Reevaluating Data Platforms: The Future of Decentralized Data
By Irene Yeh
May 22, 2024 | At the 2024 Bio-IT World Conference & Expo, artificial intelligence (AI) was the main topic stirring up discussions and debates, especially generative AI and its data platforms. Data platforms are crucial tools for AI models, yet there are several barriers that hinder their utilization, efficiency, and accessibility—and none of them are technical or data-related.
Karl Gutwin, principal consultant at BioTeam, discussed these barriers during the Future of Decentralized Data session at Bio-IT World. “I want to call out the human barriers, the ones that are harder to remember and need special focus,” Gutwin stated.
The Two Biggest Barriers
During the presentation, Gutwin highlighted two main obstacles that obstruct data platform progress. The first one is the data accessibility gap, the divide between the people that have the time, skills, and resources to use available technical tools and the people that do not have access to these tools. This is fundamentally a systemic equity problem, according to Gutwin, and it can be addressed through the technical design of systems by focusing on the low-code users and data scientists.
“The second major human barrier I want to call out is FAIR,” Gutwin said. “But I assert that FAIR data is not about the data itself. It’s about the technical systems that allow for interchange of data… FAIR is only going to be able to be achieved when we have a diversity of technologies that are all speaking a common language.”

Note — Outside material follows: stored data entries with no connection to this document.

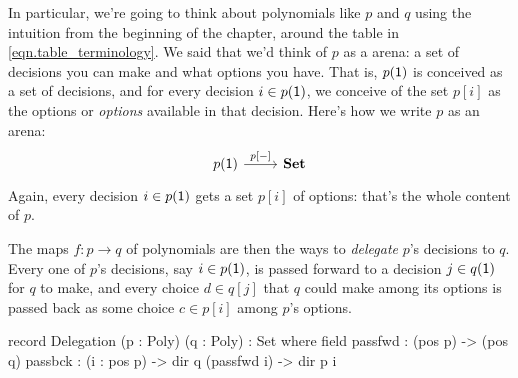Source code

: \documentclass[Book-Poly]{subfiles}
\begin{document}
In particular, we're going to think about polynomials like $p$ and $q$ using the
intuition from the beginning of the chapter, around the table in
\eqref{eqn.table_terminology}. We said that we'd think of $p$ as a arena: a set
of decisions you can make and what options you have. That is, $p(\textsf{1})$ is
conceived as a set of decisions, and for every decision $i\in p(\textsf{1})$, we
conceive of the set $p[i]$ as the options or \emph{options} available in that
decision. Here's how we write $p$ as an arena:
\[
\begin{tikzcd}
p(\1)\ar[r, "{p[-]}"]&\smset
\end{tikzcd}
\]
Again, every decision $i\in p(\textsf{1})$ gets a set $p[i]$ of options: that's the whole
content of $p$.
%

The maps $f\colon p\to q$ of polynomials are then the ways to \emph{delegate} $p$'s decisions to $q$. Every one of $p$'s decisions, say $i\in p(\textsf{1})$, is passed forward to a decision $j\in q(\textsf{1})$ for $q$ to make, and every choice $d\in q[j]$ that $q$ could make among its options is passed back as some choice $c\in p[i]$ among $p$'s options.

\begin{agda}
record Delegation (p : Poly) (q : Poly) : Set where
   field 
     passfwd : (pos p) -> (pos q)
     passbck : (i : pos p) -> dir q (passfwd i) -> dir p i
\end{agda}
\end{document}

Data platforms are meant to provide a predictable and validated data model for the platform's users. However, if you have a data platform that requires data engineers or other experts to load the data, then it can devolve into gatekeeping. In other words, like the first barrier, only those with knowledge of the technology and process can use the platform. As a result, non-expert users cannot achieve their goals. The question is, how do we close this gap and ensure that all users of all backgrounds and varying levels of expertise can use these platforms?
The Four Principles
Gutwin argued that while it is possible to achieve greater utilization through upskilling users, it only results in excluding a category of users or forcing them through a gatekeeping process. Though there are some platforms that claim to provide an all-in-one solution, this can also easily turn into walled gardens that are only accessible through expensive fees—another form of gatekeeping.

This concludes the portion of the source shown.